Eine Szene aus einem Hotelkomplex von St. Petersburg vor wenigen Tagen: Ein Anhänger der Seleção sitzt an der Theke, ordert ein Bier und redet kein Wort. Manche brauchen halt ein bisschen, um eine Fußball-Enttäuschung zu verarbeiten. Abertausende Brasilianer haben den Schlussakkord der WM 2018 vor Ort noch erlebt, aber statt empathisch den Rekordweltmeister anzufeuern, haben sie apathisch die Kür des neuen Weltmeisters verfolgt. Ist etwa der brasilianische Lebensstil angesagt, der brasilianische Fußballstil aber aus der Zeit gefallen? Mitnichten. 

Lange galt der sehr geordnete Auftritt der Südamerikaner – nur ein Gegentor bis zum Achtelfinale – als titelverdächtig. Ihre Schwäche war letztlich die fehlende Effektivität. In fünf Spielen verzeichnete Brasilien 103 Torschüsse - mehr als die Halbfinalisten Kroatien (100), Belgien (94), England (81) oder Frankreich (75) nach sechs Partien. Auch die 292 Angriffsversuche sind einsame Spitze. Nationaltrainer Tite führte auf die Fährte, was gefehlt haben könnte: „Wir müssen spielen wie eine Vereinsmannschaft. Das Wichtigste ist die Balance.“ 

DFB-Team mit unterirdischer Quote

Die kippte in einer einzigen Halbzeit im Halbfinale gegen Belgien (1:2), der vielleicht hochwertigsten Paarung des Turniers.

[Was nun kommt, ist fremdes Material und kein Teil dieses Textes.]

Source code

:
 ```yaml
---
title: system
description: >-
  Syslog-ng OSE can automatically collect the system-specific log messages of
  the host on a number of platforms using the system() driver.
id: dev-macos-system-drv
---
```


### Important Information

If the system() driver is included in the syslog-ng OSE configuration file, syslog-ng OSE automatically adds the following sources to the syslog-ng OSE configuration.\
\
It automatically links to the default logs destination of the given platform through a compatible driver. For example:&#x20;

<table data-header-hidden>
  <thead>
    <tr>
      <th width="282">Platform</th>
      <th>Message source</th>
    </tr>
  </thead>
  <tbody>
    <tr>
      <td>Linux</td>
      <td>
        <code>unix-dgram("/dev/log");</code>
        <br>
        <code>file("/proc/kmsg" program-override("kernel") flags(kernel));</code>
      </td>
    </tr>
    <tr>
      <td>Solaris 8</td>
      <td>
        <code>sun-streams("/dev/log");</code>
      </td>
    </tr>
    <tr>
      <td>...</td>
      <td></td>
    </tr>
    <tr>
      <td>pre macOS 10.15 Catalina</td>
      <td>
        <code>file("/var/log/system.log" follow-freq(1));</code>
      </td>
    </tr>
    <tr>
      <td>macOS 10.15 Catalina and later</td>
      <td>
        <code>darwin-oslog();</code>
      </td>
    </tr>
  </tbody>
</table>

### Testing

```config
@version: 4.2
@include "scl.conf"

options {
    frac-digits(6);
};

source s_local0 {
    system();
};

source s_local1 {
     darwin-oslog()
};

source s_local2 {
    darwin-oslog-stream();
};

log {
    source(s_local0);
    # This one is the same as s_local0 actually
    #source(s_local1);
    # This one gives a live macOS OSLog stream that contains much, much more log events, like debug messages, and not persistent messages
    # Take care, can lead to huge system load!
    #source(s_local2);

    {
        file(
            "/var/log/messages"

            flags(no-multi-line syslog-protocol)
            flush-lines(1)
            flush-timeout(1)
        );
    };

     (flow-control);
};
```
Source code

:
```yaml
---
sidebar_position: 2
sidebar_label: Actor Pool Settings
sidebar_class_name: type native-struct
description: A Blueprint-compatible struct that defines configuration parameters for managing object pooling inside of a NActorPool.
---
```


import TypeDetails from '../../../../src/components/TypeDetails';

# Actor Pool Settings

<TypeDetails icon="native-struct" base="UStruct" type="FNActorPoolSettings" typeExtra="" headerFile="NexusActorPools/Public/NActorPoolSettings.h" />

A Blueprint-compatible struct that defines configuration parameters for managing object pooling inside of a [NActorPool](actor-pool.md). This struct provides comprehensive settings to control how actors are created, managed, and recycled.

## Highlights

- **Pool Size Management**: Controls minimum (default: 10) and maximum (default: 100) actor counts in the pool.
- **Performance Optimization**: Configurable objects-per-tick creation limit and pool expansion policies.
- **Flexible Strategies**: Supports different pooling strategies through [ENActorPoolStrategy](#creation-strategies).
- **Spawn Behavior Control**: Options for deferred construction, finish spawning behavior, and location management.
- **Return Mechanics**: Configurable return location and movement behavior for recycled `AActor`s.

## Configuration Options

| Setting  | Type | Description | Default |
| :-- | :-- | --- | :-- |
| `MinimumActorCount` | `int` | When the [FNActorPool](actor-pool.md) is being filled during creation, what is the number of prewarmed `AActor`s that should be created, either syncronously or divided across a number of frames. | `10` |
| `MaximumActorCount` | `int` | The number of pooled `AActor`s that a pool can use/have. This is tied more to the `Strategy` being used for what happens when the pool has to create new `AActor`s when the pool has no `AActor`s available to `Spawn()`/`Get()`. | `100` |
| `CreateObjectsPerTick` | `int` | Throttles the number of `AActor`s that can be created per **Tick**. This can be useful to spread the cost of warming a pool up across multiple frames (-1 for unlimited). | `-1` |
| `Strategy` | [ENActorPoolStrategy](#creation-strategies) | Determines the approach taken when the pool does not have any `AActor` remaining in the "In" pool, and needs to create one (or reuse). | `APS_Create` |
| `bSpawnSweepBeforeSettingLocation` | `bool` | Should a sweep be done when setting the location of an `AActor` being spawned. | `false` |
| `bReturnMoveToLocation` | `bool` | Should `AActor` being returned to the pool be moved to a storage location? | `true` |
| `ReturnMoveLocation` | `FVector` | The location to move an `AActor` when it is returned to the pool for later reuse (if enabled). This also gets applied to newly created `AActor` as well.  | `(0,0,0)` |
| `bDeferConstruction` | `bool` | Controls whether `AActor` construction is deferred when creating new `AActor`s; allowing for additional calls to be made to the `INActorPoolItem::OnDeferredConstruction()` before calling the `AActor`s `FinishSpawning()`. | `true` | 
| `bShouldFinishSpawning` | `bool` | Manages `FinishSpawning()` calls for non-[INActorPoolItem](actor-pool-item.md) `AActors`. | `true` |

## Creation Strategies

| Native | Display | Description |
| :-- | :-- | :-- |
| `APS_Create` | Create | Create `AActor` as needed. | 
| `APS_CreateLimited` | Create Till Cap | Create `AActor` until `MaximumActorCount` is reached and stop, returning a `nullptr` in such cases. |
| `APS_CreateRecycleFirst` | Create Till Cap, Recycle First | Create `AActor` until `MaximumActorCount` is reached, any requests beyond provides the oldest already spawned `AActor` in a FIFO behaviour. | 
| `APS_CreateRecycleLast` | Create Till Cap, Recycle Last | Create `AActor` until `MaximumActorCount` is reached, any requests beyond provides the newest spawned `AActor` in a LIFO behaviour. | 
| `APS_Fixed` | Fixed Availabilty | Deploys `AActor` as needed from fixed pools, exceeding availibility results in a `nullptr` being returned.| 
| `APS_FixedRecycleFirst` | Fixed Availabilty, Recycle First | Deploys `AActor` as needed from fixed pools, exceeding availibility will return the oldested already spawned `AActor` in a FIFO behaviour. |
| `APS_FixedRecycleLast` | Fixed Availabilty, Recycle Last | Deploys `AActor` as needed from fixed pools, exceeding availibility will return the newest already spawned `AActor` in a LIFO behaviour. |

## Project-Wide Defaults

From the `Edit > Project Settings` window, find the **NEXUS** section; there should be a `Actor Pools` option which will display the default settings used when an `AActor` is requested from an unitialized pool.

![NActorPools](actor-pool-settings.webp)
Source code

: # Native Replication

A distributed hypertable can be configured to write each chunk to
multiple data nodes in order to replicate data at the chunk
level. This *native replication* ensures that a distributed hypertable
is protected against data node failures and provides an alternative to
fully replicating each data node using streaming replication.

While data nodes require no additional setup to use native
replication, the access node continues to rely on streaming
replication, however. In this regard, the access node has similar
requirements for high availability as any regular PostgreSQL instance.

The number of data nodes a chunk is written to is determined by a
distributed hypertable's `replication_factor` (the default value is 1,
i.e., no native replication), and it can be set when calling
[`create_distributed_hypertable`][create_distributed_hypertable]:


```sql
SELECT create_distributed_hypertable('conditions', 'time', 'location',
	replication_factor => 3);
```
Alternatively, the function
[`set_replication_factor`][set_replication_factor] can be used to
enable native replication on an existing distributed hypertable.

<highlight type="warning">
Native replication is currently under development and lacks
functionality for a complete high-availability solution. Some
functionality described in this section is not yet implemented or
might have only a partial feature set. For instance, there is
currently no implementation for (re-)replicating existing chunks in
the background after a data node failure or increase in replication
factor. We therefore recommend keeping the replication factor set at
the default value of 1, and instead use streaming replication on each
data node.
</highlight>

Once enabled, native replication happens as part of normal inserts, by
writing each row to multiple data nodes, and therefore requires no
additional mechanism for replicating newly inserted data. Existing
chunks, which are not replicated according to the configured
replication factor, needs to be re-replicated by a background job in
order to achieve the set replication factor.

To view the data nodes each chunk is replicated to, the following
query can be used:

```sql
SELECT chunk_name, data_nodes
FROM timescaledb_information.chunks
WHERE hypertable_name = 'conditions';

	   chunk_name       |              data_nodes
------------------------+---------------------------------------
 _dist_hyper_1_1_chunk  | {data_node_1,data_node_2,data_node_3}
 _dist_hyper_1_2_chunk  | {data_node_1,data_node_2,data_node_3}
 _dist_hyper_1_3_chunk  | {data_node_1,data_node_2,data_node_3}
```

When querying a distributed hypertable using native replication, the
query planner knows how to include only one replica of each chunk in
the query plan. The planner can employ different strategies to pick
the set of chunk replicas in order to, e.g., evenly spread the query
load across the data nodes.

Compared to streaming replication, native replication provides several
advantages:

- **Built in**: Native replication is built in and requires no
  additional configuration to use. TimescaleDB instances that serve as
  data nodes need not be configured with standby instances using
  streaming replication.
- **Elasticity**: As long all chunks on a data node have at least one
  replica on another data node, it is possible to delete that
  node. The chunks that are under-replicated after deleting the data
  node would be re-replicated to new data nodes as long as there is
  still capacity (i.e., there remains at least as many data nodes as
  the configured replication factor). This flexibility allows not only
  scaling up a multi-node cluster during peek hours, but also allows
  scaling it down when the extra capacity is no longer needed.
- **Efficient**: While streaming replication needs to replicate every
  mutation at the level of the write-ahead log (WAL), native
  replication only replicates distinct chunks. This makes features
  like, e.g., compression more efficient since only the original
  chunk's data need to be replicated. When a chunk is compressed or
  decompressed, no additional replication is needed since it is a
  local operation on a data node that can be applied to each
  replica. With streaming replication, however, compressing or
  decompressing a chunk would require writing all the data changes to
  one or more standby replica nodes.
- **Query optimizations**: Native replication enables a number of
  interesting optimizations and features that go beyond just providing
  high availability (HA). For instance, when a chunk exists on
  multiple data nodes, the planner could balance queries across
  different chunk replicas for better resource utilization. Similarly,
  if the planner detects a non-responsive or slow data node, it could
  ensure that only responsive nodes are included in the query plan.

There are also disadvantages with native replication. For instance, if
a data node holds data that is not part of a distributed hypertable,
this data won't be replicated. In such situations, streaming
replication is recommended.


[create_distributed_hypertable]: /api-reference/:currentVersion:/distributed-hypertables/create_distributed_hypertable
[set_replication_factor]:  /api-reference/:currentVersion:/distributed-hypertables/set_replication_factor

Danach waren die Europäer zum fünften Male nach 2006, 1982, 1966 und 1934 im Halbfinale unter sich. Allerdings nicht die erwarteten Großmächte. Nachdem sich Italien und Niederlande gar nicht erst qualifiziert hatten, führten die im Achtelfinale entzauberten Spanier und die in der Vorrunde düpierten Deutschen vor, dass Ballbesitz heutzutage fast gar nicht mehr zählt. 

Bei keinem WM-Teilnehmer standen Aufwand und Ertrag in einem derart krassen Missverhältnis wie bei der deutschen Nationalmannschaft: Von 72 Torschüssen fanden nur zwei den Weg ins Ziel. Eine unterirdische Quote. Dass der Technischen Studiengruppe der Fifa nichts anderes als „Pech“ als Ursache einfiel, wirkte ein bisschen arg dünn. Es war offensichtlich, dass das Team nicht mit der nötigen Spannkraft ausgestattet war und durch die Vorrunde schlurfte wie ein Tourist zum Kasaner Kreml. 

Und auch das muss Löw in seine Analyse einfließen lassen: Das Turnier brachte für den Weltfußball kaum Fortschritte. Die letzte Revolution hatte vor acht Jahren die Tiki-Taka-Methode der Spanier ausgelöst, die Deutschland dann 2014 in eine neue Stufe überführte - mit weniger Selbstzweck und weniger Selbstverliebtheit. 2018 fehlt ein Team, das durch eine bahnbrechende Spielkultur auffällt. Dafür fehlt Nationalmannschaften vor allem die Zeit, um Automatismen zu verfeinern. Diese Evolution gibt es wohl nur noch im Vereinsfußball. Die Plattform als Trendsetter ist längst die Champions League, in der sündhaft teure und eigens komponierte Kader brillieren.